• Records for processing
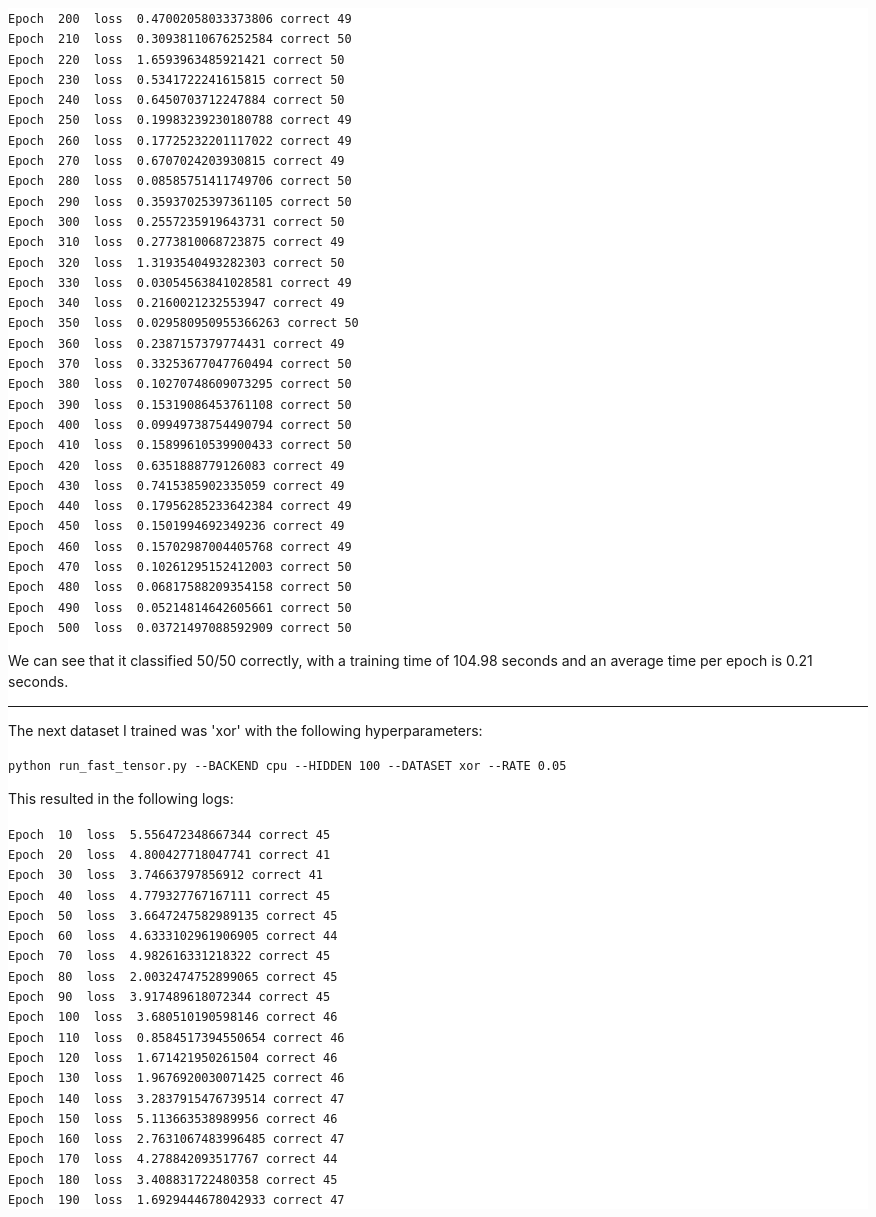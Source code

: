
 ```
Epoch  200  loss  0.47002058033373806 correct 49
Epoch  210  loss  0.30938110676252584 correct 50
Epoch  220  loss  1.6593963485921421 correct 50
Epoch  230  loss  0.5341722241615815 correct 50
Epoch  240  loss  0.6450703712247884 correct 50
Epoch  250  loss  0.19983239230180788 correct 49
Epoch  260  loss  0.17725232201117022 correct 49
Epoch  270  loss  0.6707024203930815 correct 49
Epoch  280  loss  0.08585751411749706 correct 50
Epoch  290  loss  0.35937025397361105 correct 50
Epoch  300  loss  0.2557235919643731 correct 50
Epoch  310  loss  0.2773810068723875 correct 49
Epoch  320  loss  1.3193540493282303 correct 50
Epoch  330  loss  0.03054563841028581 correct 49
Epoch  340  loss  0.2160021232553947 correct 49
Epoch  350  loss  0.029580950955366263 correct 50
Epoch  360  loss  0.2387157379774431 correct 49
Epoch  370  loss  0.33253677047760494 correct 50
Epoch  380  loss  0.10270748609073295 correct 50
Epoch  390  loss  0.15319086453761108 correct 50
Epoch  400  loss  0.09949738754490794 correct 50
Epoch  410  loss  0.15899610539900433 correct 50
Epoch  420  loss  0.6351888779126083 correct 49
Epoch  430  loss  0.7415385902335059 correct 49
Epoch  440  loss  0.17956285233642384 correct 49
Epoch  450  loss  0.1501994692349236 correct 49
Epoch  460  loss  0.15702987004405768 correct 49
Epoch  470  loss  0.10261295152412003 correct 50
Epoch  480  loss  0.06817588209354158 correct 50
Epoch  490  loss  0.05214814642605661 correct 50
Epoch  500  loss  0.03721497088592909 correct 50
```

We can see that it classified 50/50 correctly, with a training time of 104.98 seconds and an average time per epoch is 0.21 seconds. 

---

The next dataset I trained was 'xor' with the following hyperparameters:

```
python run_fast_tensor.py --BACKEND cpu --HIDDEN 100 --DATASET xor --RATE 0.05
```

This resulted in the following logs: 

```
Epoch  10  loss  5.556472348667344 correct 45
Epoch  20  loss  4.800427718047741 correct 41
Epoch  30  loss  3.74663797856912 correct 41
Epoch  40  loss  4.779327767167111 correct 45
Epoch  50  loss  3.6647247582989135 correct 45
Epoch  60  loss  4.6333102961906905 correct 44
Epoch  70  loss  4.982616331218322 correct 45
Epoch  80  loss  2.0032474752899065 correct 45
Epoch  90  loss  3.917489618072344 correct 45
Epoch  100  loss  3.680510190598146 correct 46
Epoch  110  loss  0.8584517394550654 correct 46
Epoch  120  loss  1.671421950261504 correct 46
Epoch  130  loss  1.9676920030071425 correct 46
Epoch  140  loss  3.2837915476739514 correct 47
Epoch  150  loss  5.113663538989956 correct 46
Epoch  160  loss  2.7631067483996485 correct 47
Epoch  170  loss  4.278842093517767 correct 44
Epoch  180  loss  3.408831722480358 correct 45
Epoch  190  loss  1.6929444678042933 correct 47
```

• Exercise instructions
Output the full listing verbatim; pictures stay out.

• Expected answer
Source code

:
 ```
Epoch  200  loss  0.47002058033373806 correct 49
Epoch  210  loss  0.30938110676252584 correct 50
Epoch  220  loss  1.6593963485921421 correct 50
Epoch  230  loss  0.5341722241615815 correct 50
Epoch  240  loss  0.6450703712247884 correct 50
Epoch  250  loss  0.19983239230180788 correct 49
Epoch  260  loss  0.17725232201117022 correct 49
Epoch  270  loss  0.6707024203930815 correct 49
Epoch  280  loss  0.08585751411749706 correct 50
Epoch  290  loss  0.35937025397361105 correct 50
Epoch  300  loss  0.2557235919643731 correct 50
Epoch  310  loss  0.2773810068723875 correct 49
Epoch  320  loss  1.3193540493282303 correct 50
Epoch  330  loss  0.03054563841028581 correct 49
Epoch  340  loss  0.2160021232553947 correct 49
Epoch  350  loss  0.029580950955366263 correct 50
Epoch  360  loss  0.2387157379774431 correct 49
Epoch  370  loss  0.33253677047760494 correct 50
Epoch  380  loss  0.10270748609073295 correct 50
Epoch  390  loss  0.15319086453761108 correct 50
Epoch  400  loss  0.09949738754490794 correct 50
Epoch  410  loss  0.15899610539900433 correct 50
Epoch  420  loss  0.6351888779126083 correct 49
Epoch  430  loss  0.7415385902335059 correct 49
Epoch  440  loss  0.17956285233642384 correct 49
Epoch  450  loss  0.1501994692349236 correct 49
Epoch  460  loss  0.15702987004405768 correct 49
Epoch  470  loss  0.10261295152412003 correct 50
Epoch  480  loss  0.06817588209354158 correct 50
Epoch  490  loss  0.05214814642605661 correct 50
Epoch  500  loss  0.03721497088592909 correct 50
```

We can see that it classified 50/50 correctly, with a training time of 104.98 seconds and an average time per epoch is 0.21 seconds. 

---

The next dataset I trained was 'xor' with the following hyperparameters:

```
python run_fast_tensor.py --BACKEND cpu --HIDDEN 100 --DATASET xor --RATE 0.05
```

This resulted in the following logs: 

```
Epoch  10  loss  5.556472348667344 correct 45
Epoch  20  loss  4.800427718047741 correct 41
Epoch  30  loss  3.74663797856912 correct 41
Epoch  40  loss  4.779327767167111 correct 45
Epoch  50  loss  3.6647247582989135 correct 45
Epoch  60  loss  4.6333102961906905 correct 44
Epoch  70  loss  4.982616331218322 correct 45
Epoch  80  loss  2.0032474752899065 correct 45
Epoch  90  loss  3.917489618072344 correct 45
Epoch  100  loss  3.680510190598146 correct 46
Epoch  110  loss  0.8584517394550654 correct 46
Epoch  120  loss  1.671421950261504 correct 46
Epoch  130  loss  1.9676920030071425 correct 46
Epoch  140  loss  3.2837915476739514 correct 47
Epoch  150  loss  5.113663538989956 correct 46
Epoch  160  loss  2.7631067483996485 correct 47
Epoch  170  loss  4.278842093517767 correct 44
Epoch  180  loss  3.408831722480358 correct 45
Epoch  190  loss  1.6929444678042933 correct 47
```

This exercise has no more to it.